━━ INFORMATION

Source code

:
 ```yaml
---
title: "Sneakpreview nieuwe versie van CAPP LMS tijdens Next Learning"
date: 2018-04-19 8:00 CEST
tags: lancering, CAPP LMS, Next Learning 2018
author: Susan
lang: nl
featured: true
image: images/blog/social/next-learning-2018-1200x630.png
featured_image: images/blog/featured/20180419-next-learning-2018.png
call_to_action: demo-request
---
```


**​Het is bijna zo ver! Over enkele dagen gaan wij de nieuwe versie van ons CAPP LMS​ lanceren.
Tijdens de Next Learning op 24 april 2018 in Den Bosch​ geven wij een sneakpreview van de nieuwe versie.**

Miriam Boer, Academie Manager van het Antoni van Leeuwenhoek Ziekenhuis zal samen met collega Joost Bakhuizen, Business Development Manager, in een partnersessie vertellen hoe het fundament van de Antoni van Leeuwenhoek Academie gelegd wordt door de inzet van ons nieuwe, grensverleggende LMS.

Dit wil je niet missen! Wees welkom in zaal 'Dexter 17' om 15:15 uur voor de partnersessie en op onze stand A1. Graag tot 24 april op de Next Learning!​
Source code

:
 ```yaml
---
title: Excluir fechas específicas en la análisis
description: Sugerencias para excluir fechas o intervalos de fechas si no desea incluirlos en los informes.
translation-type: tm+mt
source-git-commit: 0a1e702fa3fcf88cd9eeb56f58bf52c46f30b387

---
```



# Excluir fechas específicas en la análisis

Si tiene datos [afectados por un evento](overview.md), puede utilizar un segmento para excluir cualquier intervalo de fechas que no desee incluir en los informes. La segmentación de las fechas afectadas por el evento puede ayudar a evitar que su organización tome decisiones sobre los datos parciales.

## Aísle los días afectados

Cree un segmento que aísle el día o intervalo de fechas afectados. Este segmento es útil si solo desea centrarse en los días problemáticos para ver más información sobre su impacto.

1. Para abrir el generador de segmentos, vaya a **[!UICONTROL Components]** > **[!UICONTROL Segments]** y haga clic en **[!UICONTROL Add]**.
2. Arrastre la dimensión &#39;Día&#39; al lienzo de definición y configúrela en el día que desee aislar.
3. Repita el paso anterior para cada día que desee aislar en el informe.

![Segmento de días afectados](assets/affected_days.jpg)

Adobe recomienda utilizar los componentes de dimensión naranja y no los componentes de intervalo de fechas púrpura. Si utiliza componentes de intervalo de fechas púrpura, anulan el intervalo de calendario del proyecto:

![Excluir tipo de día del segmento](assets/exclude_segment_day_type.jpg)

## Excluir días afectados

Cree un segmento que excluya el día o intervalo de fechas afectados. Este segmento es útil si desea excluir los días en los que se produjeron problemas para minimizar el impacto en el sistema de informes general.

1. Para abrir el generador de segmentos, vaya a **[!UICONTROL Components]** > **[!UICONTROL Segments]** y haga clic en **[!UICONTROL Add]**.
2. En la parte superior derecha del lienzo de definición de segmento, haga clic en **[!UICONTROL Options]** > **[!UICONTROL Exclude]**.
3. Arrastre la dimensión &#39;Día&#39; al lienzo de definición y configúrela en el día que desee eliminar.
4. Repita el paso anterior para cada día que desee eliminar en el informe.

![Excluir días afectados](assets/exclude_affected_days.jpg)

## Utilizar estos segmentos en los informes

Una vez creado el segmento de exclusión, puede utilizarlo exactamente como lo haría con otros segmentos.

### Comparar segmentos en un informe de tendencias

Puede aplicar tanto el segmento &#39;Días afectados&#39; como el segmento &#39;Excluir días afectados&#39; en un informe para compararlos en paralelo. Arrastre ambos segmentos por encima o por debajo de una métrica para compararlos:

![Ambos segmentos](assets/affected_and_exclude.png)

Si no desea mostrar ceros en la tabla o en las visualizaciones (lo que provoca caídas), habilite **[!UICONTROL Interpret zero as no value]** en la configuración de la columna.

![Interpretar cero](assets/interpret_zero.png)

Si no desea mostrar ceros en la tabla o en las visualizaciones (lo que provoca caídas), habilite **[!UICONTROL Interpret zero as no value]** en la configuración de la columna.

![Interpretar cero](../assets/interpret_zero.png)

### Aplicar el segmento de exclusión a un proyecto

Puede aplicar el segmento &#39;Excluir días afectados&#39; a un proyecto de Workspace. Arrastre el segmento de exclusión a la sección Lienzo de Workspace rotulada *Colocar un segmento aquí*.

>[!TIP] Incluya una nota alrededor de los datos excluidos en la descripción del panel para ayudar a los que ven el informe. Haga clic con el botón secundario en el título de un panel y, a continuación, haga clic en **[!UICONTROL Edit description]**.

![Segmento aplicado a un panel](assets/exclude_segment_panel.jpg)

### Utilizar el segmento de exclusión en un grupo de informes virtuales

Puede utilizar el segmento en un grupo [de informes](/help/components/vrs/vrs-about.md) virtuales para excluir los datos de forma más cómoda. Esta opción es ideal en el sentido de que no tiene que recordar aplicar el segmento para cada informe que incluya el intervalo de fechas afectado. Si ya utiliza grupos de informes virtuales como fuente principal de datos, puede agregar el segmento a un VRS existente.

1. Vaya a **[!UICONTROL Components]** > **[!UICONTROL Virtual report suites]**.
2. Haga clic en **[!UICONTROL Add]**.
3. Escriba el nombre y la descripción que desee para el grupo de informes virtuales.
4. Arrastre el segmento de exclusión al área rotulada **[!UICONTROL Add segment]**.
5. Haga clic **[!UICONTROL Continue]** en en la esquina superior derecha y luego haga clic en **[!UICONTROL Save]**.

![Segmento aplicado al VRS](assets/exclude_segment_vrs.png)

━━━━

= ASSIGNED TASK =
Lines from the top of the entries through the line with "CAPP LMS​ lanceren." are to be transcribed exactly, and nothing more.

= SOLVED EXERCISE =
Source code

:
 ```yaml
---
title: "Sneakpreview nieuwe versie van CAPP LMS tijdens Next Learning"
date: 2018-04-19 8:00 CEST
tags: lancering, CAPP LMS, Next Learning 2018
author: Susan
lang: nl
featured: true
image: images/blog/social/next-learning-2018-1200x630.png
featured_image: images/blog/featured/20180419-next-learning-2018.png
call_to_action: demo-request
---
```


**​Het is bijna zo ver! Over enkele dagen gaan wij de nieuwe versie van ons CAPP LMS​ lanceren.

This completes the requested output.